12 Minutes Is a Boring And Creepy Libertarian Argument Turned Into a Bad Art Video Game

I played 12 Minutes and hated it. CW: Incest, libertarianism

To explain why I hated it, I need to tell you that I spent several years of my early 20s hanging around libertarians. That, in itself, is embarrassing enough. You know that The Onion headline meme, “Heartbreaking: The worst person you know just made a great point?” That’s libertarianism. For all they get right on things like ending all wars including the drug war, stopping mass incarceration, and advocating for freedom of speech and freedom of association (all in theory), Libertarians tend to, uh… lose face on other issues, like for instance: “we like capitalism, but not crony capitalism(???),” and “there won’t be any legal ages of majority under a libertarian society!” and “bitcoin rules,” and “it’s okay to fuck my sister if and only if it’s consensual.”

This last one is, for all intents and purposes, the entire plot of 12 Minutes, folded into an exceptionally bad puzzle box of an adventure game, that involves a lot of assault and murder, especially of the uh sister-wife in question. To put it another way, the game revolves around you finding new ways to “kill the cop in your head” who also happens to be your dad trying to get you to stop your incestuous relationship.

What a lot of libertarians will do in order to get you to stop asking “why do you want to fuck your sister so bad” is put the argument into a legal frame, i.e., they will say “well, not to say that wanting an incestuous relationship is right, but legally there would be nothing preventing it from happening (in a libertarian society, they usually add). You could still organize a society that morally found the concept abhorrent, even if they didn’t have any punishment for it!”

And, like, yeah, sure, fine, that would be a coherent application of a no-rules-just-right capitalist anarchist hellspace, I guess. But going this hard on this argument path about incest still is pretty fucking wild, huh?
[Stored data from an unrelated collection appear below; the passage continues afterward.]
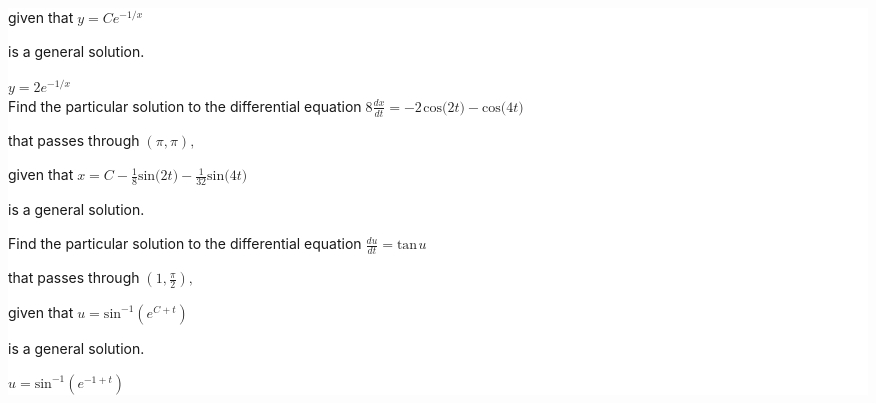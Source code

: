  given that <math xmlns="http://www.w3.org/1998/Math/MathML"><mrow><mi>y</mi><mo>=</mo><mi>C</mi><msup><mi>e</mi><mrow><mtext>−</mtext><mrow><mn>1</mn><mtext>/</mtext><mi>x</mi></mrow></mrow></msup></mrow></math>

 is a general solution.

</div>
<div data-type="solution" class="solution" markdown="1">
<math xmlns="http://www.w3.org/1998/Math/MathML"><mrow><mi>y</mi><mo>=</mo><mn>2</mn><msup><mi>e</mi><mrow><mtext>−</mtext><mrow><mn>1</mn><mtext>/</mtext><mi>x</mi></mrow></mrow></msup></mrow></math>

</div>
</div>
<div data-type="exercise" class="exercise">
<div data-type="problem" class="problem" markdown="1">
Find the particular solution to the differential equation <math xmlns="http://www.w3.org/1998/Math/MathML"><mrow><mn>8</mn><mfrac><mrow><mi>d</mi><mi>x</mi></mrow><mrow><mi>d</mi><mi>t</mi></mrow></mfrac><mo>=</mo><mn>−2</mn><mspace width="0.1em" /><mtext>cos</mtext><mo stretchy="false">(</mo><mn>2</mn><mi>t</mi><mo stretchy="false">)</mo><mo>−</mo><mtext>cos</mtext><mo stretchy="false">(</mo><mn>4</mn><mi>t</mi><mo stretchy="false">)</mo></mrow></math>

 that passes through <math xmlns="http://www.w3.org/1998/Math/MathML"><mrow><mrow><mo>(</mo><mrow><mi>π</mi><mo>,</mo><mi>π</mi></mrow><mo>)</mo></mrow><mo>,</mo></mrow></math>

 given that <math xmlns="http://www.w3.org/1998/Math/MathML"><mrow><mi>x</mi><mo>=</mo><mi>C</mi><mo>−</mo><mfrac><mn>1</mn><mn>8</mn></mfrac><mtext>sin</mtext><mo stretchy="false">(</mo><mn>2</mn><mi>t</mi><mo stretchy="false">)</mo><mo>−</mo><mfrac><mn>1</mn><mrow><mn>32</mn></mrow></mfrac><mtext>sin</mtext><mo stretchy="false">(</mo><mn>4</mn><mi>t</mi><mo stretchy="false">)</mo></mrow></math>

 is a general solution.

</div>
</div>
<div data-type="exercise" class="exercise">
<div data-type="problem" class="problem" markdown="1">
Find the particular solution to the differential equation <math xmlns="http://www.w3.org/1998/Math/MathML"><mrow><mfrac><mrow><mi>d</mi><mi>u</mi></mrow><mrow><mi>d</mi><mi>t</mi></mrow></mfrac><mo>=</mo><mtext>tan</mtext><mspace width="0.1em" /><mi>u</mi></mrow></math>

 that passes through <math xmlns="http://www.w3.org/1998/Math/MathML"><mrow><mrow><mo>(</mo><mrow><mn>1</mn><mo>,</mo><mfrac><mi>π</mi><mn>2</mn></mfrac></mrow><mo>)</mo></mrow><mo>,</mo></mrow></math>

 given that <math xmlns="http://www.w3.org/1998/Math/MathML"><mrow><mi>u</mi><mo>=</mo><msup><mrow><mtext>sin</mtext></mrow><mrow><mn>−1</mn></mrow></msup><mrow><mo>(</mo><mrow><msup><mi>e</mi><mrow><mi>C</mi><mo>+</mo><mi>t</mi></mrow></msup></mrow><mo>)</mo></mrow></mrow></math>

 is a general solution.

</div>
<div data-type="solution" class="solution" markdown="1">
<math xmlns="http://www.w3.org/1998/Math/MathML"><mrow><mi>u</mi><mo>=</mo><msup><mrow><mtext>sin</mtext></mrow><mrow><mn>−1</mn></mrow></msup><mrow><mo>(</mo><mrow><msup><mi>e</mi><mrow><mn>−1</mn><mo>+</mo><mi>t</mi></mrow></msup></mrow><mo>)</mo></mrow></mrow></math>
Because it never stops at just the legal frame. 12 Minutes is an example of this. It’s coming up with all of these wild goddamn justifications and possible ways in which the story might play out in the protagonist’s favor (getting to be with his sister) without ever considering the possibility of… not continuing the relationship.

A path where he listens to their father, and he disengages, and he stops seeing her. Hell, if you want to take the tack that the feelings of someone who finds themselves attracted to their sibling are valid, you could do that, in an approach like this. It would respect the agency of everyone involved more, that’s for sure; it would involve much less murder, drugging and assault, and I’d argue that you could probably write the fucking characters better if they were able to have the difficult fucking conversation, maybe get into some therapy, and move on.

What’s wild is that for all the buckwild shit on display in this video game, it’s gotten less than a tenth of the backlash another game by an indie studio, one focused on queer relationships and involving a stalker who uses emotional manipulation tactics, got just a week ago. Really makes you wonder about the priorities of this industry and the attendant culture.